However, this is how you can use the filters to stop certain traffic from coming. If you add spam sites to the filters, you will exclude the hits from those websites. But, you have to keep the filters updated. However, many marketers are unable to recognize the spam sites. This is because many spammers are highly crafty in creating spam visits that look like real ones. It’s so tricky that spam hits come from sites that are seemingly highly reputable. It means that it was counted in your GA without anyone visiting your site.

So, you have to fish out the spam hits. And it is advisable to check for spam referrals for every amount. It will help to block any new bothersome sites from coming into the hence and manipulating the data.

You can find out the spam domains using the following process.

Acquisition>All Traffic>Referrals

Make sure that you can sort the results using bounce rate as you click the box on the top of the bounce rate column.
Gather all the spam domains present onto a spreadsheet, especially those with nonexistent session time and a 100% bounce rate.
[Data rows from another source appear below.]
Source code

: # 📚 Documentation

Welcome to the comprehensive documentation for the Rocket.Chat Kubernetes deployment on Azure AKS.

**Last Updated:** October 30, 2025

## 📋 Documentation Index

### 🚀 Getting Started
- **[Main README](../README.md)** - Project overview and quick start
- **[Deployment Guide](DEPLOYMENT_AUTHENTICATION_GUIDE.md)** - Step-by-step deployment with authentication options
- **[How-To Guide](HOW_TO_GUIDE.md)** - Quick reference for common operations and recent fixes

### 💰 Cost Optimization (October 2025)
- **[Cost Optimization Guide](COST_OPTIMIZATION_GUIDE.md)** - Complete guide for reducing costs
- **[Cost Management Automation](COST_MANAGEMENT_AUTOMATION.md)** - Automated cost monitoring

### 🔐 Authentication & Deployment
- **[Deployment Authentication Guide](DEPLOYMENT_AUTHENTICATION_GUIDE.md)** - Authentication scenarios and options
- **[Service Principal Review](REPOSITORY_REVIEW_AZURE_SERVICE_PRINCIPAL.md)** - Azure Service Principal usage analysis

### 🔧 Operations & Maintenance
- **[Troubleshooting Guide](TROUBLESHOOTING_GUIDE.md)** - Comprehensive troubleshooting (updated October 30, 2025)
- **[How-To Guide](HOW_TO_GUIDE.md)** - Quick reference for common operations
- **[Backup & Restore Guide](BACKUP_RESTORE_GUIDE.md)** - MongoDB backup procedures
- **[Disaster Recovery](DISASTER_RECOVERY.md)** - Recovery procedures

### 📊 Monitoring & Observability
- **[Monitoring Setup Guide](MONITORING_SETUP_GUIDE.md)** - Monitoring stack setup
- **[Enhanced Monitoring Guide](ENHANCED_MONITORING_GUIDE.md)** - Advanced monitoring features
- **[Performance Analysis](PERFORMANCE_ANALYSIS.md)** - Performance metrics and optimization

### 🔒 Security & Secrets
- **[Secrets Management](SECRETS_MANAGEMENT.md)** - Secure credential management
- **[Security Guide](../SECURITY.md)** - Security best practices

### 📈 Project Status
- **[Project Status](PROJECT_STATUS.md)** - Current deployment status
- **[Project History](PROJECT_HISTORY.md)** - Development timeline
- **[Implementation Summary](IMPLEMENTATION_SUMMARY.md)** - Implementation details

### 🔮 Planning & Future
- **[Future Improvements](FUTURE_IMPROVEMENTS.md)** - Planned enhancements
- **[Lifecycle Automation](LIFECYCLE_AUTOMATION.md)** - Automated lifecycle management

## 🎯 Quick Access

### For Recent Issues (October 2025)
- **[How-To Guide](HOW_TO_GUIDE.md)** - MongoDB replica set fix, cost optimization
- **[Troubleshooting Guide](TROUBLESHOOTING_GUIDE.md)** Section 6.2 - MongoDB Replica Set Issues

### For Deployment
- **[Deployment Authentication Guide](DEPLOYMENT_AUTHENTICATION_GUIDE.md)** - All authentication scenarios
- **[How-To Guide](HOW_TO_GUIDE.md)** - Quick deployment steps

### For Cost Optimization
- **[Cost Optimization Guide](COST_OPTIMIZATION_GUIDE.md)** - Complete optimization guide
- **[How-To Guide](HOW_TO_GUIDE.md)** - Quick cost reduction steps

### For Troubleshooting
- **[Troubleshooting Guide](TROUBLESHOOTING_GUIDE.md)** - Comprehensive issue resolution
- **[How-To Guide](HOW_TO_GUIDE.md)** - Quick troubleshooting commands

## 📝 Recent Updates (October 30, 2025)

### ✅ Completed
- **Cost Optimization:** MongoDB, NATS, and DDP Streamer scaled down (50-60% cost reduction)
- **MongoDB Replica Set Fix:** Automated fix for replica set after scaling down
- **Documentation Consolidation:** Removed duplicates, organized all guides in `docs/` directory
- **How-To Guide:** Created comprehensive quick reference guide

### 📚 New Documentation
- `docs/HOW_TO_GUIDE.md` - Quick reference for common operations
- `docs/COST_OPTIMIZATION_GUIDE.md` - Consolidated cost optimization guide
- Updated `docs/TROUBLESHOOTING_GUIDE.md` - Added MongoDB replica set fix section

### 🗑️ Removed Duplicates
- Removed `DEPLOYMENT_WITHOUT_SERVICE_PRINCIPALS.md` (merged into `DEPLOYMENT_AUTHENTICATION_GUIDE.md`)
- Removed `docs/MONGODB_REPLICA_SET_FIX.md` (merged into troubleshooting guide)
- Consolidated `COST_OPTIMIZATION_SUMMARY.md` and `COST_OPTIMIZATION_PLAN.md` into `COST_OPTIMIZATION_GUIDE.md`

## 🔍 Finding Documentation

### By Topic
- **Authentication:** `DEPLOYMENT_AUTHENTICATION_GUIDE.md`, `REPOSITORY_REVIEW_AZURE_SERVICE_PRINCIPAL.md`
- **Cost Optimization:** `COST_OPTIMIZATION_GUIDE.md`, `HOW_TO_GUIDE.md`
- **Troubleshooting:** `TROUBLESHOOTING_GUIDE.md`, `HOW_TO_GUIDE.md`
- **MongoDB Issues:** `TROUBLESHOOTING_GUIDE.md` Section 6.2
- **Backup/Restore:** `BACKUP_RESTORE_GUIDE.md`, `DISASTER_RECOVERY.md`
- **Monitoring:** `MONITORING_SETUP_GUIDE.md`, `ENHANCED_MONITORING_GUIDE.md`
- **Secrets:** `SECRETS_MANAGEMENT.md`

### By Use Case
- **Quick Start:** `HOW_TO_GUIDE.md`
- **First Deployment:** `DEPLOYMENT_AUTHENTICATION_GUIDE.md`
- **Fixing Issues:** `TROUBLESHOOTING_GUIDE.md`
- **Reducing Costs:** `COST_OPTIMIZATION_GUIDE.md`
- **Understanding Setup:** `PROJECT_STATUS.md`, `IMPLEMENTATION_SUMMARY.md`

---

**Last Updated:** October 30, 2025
Now you just have to take action on the top of the screen as you click on the button of all filters.

You can also go for the spam domain filter and click on the custom column. In the next dropdown, you get several options. Choose Exclude. You can then move ahead and choose the Campaign source.

For example, if you want to block the two sites Spam Me and fake Views, you will enter spamme\.|fakeviews\.
As you do this time and again for different websites, you will get used to the process. Moreover, there is so much more to do in this. With more innovation, you can curb spam from getting to your site.

Block the spam referrers: A few well-known spam sites have a particular character limit for every series of blockers. That’s why you need so many filters.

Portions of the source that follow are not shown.